E quando voltar ao normal? Na minha visão, dificilmente teremos uma vida próxima ao que tínhamos até fevereiro de 2020. Não pelos próximos meses. Temos que nos preparar para um novo normal. As relações, o consumo, o papel das empresas, do governo... até que voltem ao nosso conhecido normal, vai demorar. Então, não criemos a expectativa de que em algumas semanas ou meses teremos a vida de antes. Mesmo que os governos comecem a afrouxar as medidas de contenção, as pessoas terão medo. Algumas vão estranhar aglomerações, outras terão perdido hábitos de consumo durante a quarentena. Quem voltar a esse “novo normal” mais consciente, tendo aproveitado a quarentena para se desenvolver, refletir e planejar a retomada, sem dúvida voltará melhor. ================================================================= Ideias para voltar da Terra do Nunca

  • Estudar: aquele curso que você sempre quis fazer, lembra? Tem um monte online e alguns de graça.

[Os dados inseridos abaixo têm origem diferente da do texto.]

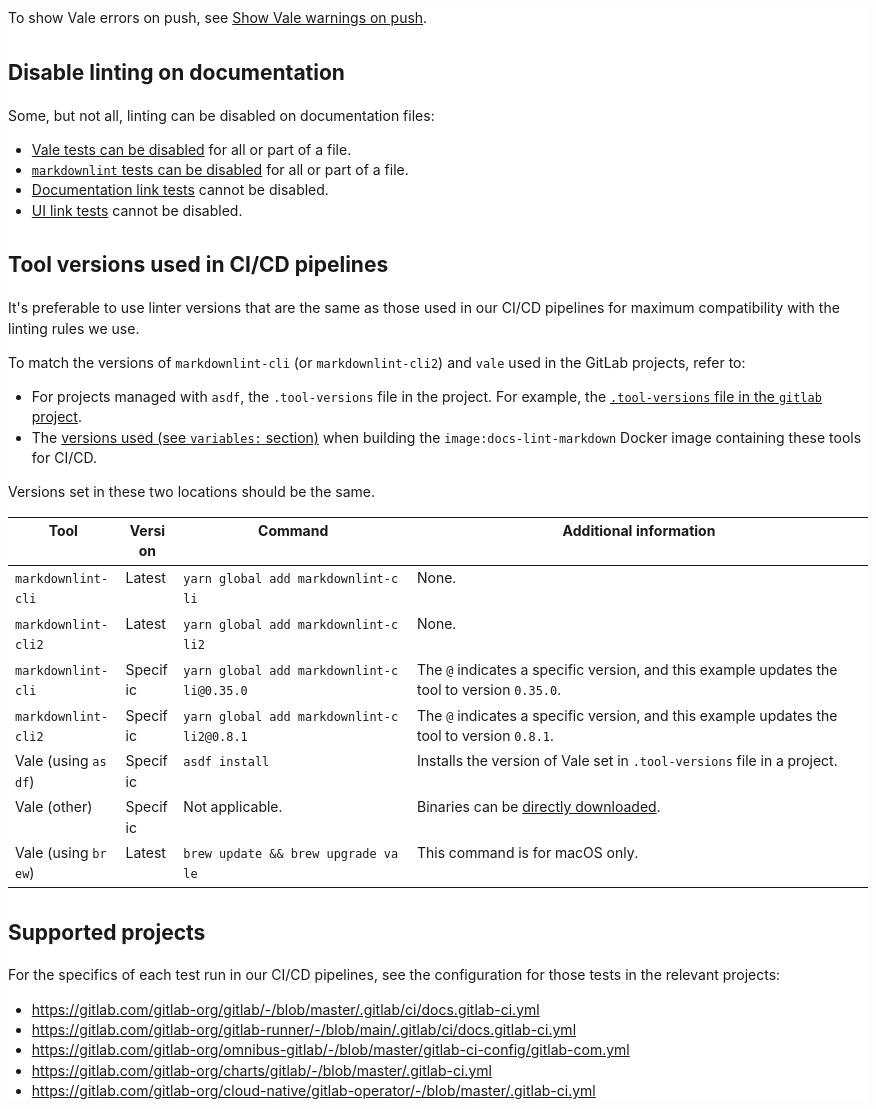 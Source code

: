 To show Vale errors on push, see [Show Vale warnings on push](vale.md#show-vale-warnings-on-push).

## Disable linting on documentation

Some, but not all, linting can be disabled on documentation files:

- [Vale tests can be disabled](vale.md#disable-vale-tests) for all or part of a file.
- [`markdownlint` tests can be disabled](markdownlint.md#disable-markdownlint-tests) for all or part of a file.
- [Documentation link tests](#run-documentation-link-tests-locally) cannot be disabled.
- [UI link tests](#run-ui-link-tests-locally) cannot be disabled.

## Tool versions used in CI/CD pipelines

It's preferable to use linter versions that are the same as those used in our CI/CD pipelines for maximum compatibility
with the linting rules we use.

To match the versions of `markdownlint-cli` (or `markdownlint-cli2`) and `vale` used in the GitLab projects, refer to:

- For projects managed with `asdf`, the `.tool-versions` file in the project. For example, the
  [`.tool-versions` file in the `gitlab` project](https://gitlab.com/gitlab-org/gitlab/-/blob/master/.tool-versions).
- The [versions used (see `variables:` section)](https://gitlab.com/gitlab-org/gitlab-docs/-/blob/main/.gitlab-ci.yml)
  when building the `image:docs-lint-markdown` Docker image containing these tools for CI/CD.

Versions set in these two locations should be the same.

| Tool                | Version  | Command                                   | Additional information |
|---------------------|----------|-------------------------------------------|------------------------|
| `markdownlint-cli`  | Latest   | `yarn global add markdownlint-cli`        | None.                  |
| `markdownlint-cli2` | Latest   | `yarn global add markdownlint-cli2`       | None.                  |
| `markdownlint-cli`  | Specific | `yarn global add markdownlint-cli@0.35.0` | The `@` indicates a specific version, and this example updates the tool to version `0.35.0`. |
| `markdownlint-cli2` | Specific | `yarn global add markdownlint-cli2@0.8.1` | The `@` indicates a specific version, and this example updates the tool to version `0.8.1`. |
| Vale (using `asdf`) | Specific | `asdf install`                            | Installs the version of Vale set in `.tool-versions` file in a project. |
| Vale (other)        | Specific | Not applicable.                           | Binaries can be [directly downloaded](https://github.com/errata-ai/vale/releases). |
| Vale (using `brew`) | Latest   | `brew update && brew upgrade vale`        | This command is for macOS only. |

## Supported projects

For the specifics of each test run in our CI/CD pipelines, see the configuration for those tests
in the relevant projects:

- <https://gitlab.com/gitlab-org/gitlab/-/blob/master/.gitlab/ci/docs.gitlab-ci.yml>
- <https://gitlab.com/gitlab-org/gitlab-runner/-/blob/main/.gitlab/ci/docs.gitlab-ci.yml>
- <https://gitlab.com/gitlab-org/omnibus-gitlab/-/blob/master/gitlab-ci-config/gitlab-com.yml>
- <https://gitlab.com/gitlab-org/charts/gitlab/-/blob/master/.gitlab-ci.yml>
- <https://gitlab.com/gitlab-org/cloud-native/gitlab-operator/-/blob/master/.gitlab-ci.yml>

  • Conhecer novos lazeres ou retomar antigos: tem gente aprendendo (finalmente) a cozinhar. Outros, tirando a poeira do violão, encostado há anos.

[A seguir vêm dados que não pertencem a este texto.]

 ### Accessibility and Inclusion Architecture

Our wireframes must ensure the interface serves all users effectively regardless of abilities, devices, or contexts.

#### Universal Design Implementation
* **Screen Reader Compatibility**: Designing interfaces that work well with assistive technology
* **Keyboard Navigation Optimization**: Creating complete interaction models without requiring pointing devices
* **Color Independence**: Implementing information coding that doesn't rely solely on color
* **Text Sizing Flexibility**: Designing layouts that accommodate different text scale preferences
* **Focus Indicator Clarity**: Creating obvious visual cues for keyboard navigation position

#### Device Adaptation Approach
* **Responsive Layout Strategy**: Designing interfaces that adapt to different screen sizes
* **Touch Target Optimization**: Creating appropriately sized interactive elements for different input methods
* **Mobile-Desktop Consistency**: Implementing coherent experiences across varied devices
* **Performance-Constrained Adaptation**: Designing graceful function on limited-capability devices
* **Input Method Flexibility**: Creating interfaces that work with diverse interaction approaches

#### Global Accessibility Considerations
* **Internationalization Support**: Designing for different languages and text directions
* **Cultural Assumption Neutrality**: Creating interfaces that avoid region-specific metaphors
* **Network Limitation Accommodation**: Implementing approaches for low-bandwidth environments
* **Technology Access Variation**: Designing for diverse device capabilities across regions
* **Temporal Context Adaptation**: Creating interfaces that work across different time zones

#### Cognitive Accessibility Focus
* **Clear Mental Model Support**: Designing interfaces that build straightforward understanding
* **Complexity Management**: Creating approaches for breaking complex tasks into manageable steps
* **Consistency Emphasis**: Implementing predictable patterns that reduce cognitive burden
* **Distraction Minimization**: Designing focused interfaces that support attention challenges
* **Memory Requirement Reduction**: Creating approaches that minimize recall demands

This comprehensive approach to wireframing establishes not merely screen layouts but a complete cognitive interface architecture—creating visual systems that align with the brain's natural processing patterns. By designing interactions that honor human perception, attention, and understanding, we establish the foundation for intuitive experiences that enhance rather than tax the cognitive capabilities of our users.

  • Aproveitar a melhor a convivência com os seus parceiros de confinamento – se você tem filhos e pensava “nossa, queria ter mais tempo com meus filhos”. Pronto, chegou seu presente!

  • Aproveitar a convivência virtual: eu moro longe de muitos amigos queridos e sabe que nunca nos falamos tanto por WhatsApp ou Zoom? Porque agora eu não sou mais a única ou uma das poucas distantes. Porque agora estamos todos distantes fisicamente.

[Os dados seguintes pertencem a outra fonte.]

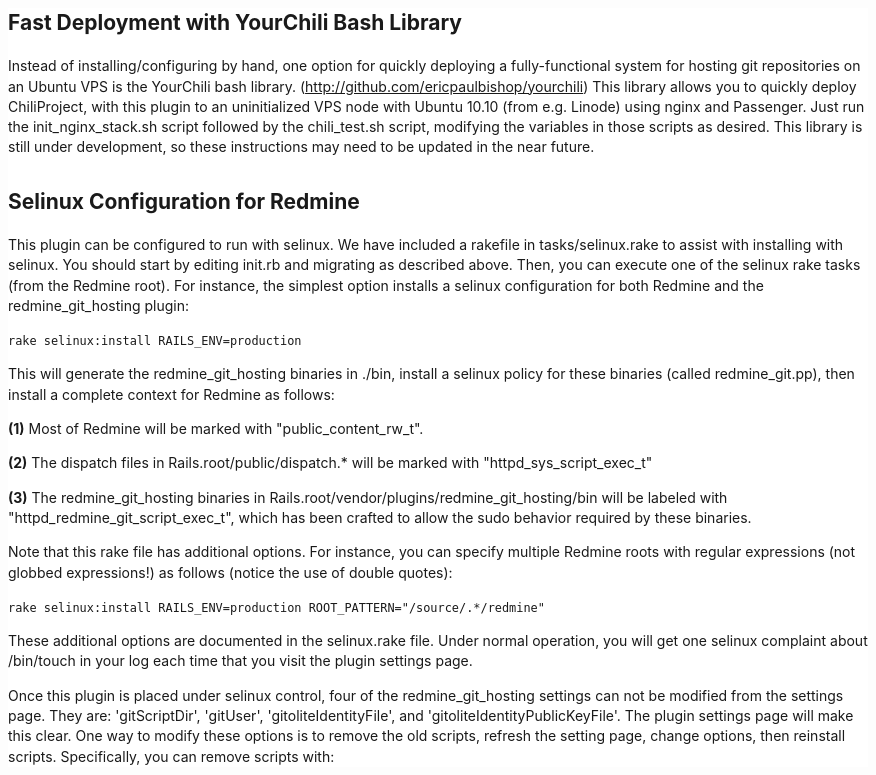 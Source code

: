 ## Fast Deployment with YourChili Bash Library

Instead of installing/configuring by hand, one option for quickly deploying a fully-functional system for hosting
git repositories on an Ubuntu VPS is the YourChili bash library. (http://github.com/ericpaulbishop/yourchili)
This library allows you to quickly deploy ChiliProject, with this plugin to an uninitialized VPS node with Ubuntu
10.10 (from e.g. Linode) using nginx and Passenger.  Just run the init\_nginx\_stack.sh script followed by the
chili\_test.sh script, modifying the variables in those scripts as desired.  This library is still under development,
so these instructions may need to be updated in the near future.

## Selinux Configuration for Redmine

This plugin can be configured to run with selinux.  We have included a rakefile in tasks/selinux.rake to assist
with installing with selinux.  You should start by editing init.rb and migrating as described above.  Then, you 
can execute one of the selinux rake tasks (from the Redmine root).  For instance, the simplest option installs 
a selinux configuration for both Redmine and the redmine_git_hosting plugin:   

    rake selinux:install RAILS_ENV=production 

This will generate the redmine_git_hosting binaries in ./bin, install a selinux policy for these binaries (called
redmine_git.pp), then install a complete context for Redmine as follows:

**(1)** Most of Redmine will be marked with "public_content_rw_t". 

**(2)** The dispatch files in Rails.root/public/dispatch.* will be marked with "httpd_sys_script_exec_t"

**(3)** The redmine_git_hosting binaries in Rails.root/vendor/plugins/redmine_git_hosting/bin will be labeled
with "httpd_redmine_git_script_exec_t", which has been crafted to allow the sudo behavior required by these
binaries.

Note that this rake file has additional options.  For instance, you can specify multiple Redmine roots with regular 
expressions (not globbed expressions!) as follows (notice the use of double quotes):

    rake selinux:install RAILS_ENV=production ROOT_PATTERN="/source/.*/redmine"

These additional options are documented in the selinux.rake file.  Under normal operation, you will get one selinux complaint about /bin/touch in 
your log each time that you visit the plugin settings page.

Once this plugin is placed under selinux control, four of the redmine_git_hosting settings can 
not be modified from the settings page.  They are: 'gitScriptDir', 'gitUser', 'gitoliteIdentityFile', and 
'gitoliteIdentityPublicKeyFile'.  The plugin settings page will make this clear.  One way to 
modify these options is to remove the old scripts, refresh the setting page, change options, then reinstall scripts.  Specifically, you can
remove scripts with:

  • Desenvolver novos hábitos: quer melhor momento do que este para criar novos hábitos? Ou despedir-se de hábitos ruins? Não tem mais a desculpa do trânsito, da “correria”. No mínimo a hora do deslocamento você ganhou. Fora o tempo em se arrumar. Sabe quando você lamentava que um filho não ajudava nas tarefas da casa? Ótima oportunidade. O outro tem dificuldade de relaxar antes de dormir? Aproveita para criar um ritual. Claro, não exagere, um hábito de cada vez. Se você prometer que vai na mesma semana aprender a meditar, aumentar a quantidade de água, ler duas horas por dia e passar creme no rosto antes de dormir, seu cérebro vai se confundir e achar que mudou de corpo.

  • Refletir: tempo pra pensar. A gente se queixa tanto da falta de tempo para pensar. Há muito o que pensar!

- Sobre seu negócio ou sua carreira: veja bem, não estou falando sobre reinventar a si ou seu negócio

em um fim de semana e anunciar aos quatro ventos o quanto você já compreendeu tudo, organizou

as ideias e já está trabalhando em nova direção! Não acredito nisso. Mas acredito num processo de

reflexão, elaboração de cenários e escolha de ações.

- Sobre as mudanças que está vivendo: tanto no seu cotidiano, nas suas relações e como o que está

observando no mundo.

- Sobre seu impacto sobre as pessoas que lidera e influencia, como sua comunidade, família e

amigos. Uma pessoa calma, centrada e atenta, transmite muita segurança e acalma seu time, seus

familiares e amigos.

  • Ajudar: ajude quem precisa. Se puder doar dinheiro para uma causa séria e importante, faça isso. Se não puder doar dinheiro, ajude com a divulgação. Se puder doar tempo, doar ouvidos, atenção. Se puder ouvir um amigo em dificuldade para ajudá-lo a pensar. Às vezes não nos damos conta do quanto uma conversa pode impactar positivamente o outro.